- **Entries provided**
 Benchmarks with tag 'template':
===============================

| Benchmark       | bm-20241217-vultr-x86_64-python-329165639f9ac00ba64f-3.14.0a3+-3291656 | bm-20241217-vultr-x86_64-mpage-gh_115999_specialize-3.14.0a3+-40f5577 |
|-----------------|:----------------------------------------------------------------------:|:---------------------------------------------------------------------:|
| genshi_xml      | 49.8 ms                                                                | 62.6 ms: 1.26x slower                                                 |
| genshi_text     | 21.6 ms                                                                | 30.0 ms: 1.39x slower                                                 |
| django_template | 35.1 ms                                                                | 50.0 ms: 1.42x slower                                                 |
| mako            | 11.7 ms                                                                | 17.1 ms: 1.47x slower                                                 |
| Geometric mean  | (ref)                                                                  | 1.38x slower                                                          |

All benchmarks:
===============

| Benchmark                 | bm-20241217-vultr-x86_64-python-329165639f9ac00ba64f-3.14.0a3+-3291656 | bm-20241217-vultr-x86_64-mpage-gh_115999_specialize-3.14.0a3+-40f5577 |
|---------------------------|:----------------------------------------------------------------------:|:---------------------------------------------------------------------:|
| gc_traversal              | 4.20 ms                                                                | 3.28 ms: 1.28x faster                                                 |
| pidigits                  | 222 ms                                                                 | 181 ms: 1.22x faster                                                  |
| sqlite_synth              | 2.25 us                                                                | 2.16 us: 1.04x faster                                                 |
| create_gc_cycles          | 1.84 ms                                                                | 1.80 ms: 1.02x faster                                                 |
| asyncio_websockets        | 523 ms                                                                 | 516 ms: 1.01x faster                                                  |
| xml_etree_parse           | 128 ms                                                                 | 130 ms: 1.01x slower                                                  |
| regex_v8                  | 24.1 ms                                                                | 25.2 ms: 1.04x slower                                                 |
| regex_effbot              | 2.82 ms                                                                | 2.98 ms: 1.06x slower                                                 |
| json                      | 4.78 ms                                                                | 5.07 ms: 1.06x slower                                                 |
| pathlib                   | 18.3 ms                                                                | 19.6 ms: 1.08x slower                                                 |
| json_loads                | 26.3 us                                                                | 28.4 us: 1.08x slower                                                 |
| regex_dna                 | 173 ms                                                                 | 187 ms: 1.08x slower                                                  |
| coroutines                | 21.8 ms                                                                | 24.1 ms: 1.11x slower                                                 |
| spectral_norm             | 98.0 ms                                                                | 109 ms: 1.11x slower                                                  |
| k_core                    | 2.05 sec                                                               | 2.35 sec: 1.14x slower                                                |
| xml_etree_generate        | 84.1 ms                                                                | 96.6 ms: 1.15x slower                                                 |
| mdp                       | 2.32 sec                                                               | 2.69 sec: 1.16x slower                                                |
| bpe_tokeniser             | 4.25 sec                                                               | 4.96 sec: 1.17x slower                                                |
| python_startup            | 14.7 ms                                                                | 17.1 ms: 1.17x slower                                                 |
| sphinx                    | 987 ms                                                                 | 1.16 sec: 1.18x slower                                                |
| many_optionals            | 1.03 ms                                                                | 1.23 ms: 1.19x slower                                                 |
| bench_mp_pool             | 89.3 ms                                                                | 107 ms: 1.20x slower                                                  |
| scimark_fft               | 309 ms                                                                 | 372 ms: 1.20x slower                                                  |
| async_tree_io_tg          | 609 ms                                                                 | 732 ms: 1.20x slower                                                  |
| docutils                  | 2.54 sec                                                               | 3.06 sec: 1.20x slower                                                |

- **What you will do**
Lines from the one containing "732 ms: 1.20x" through the end of the data above must be written out exactly, and no other lines are needed.

- **Solved problem**
| async_tree_io_tg          | 609 ms                                                                 | 732 ms: 1.20x slower                                                  |
| docutils                  | 2.54 sec                                                               | 3.06 sec: 1.20x slower                                                |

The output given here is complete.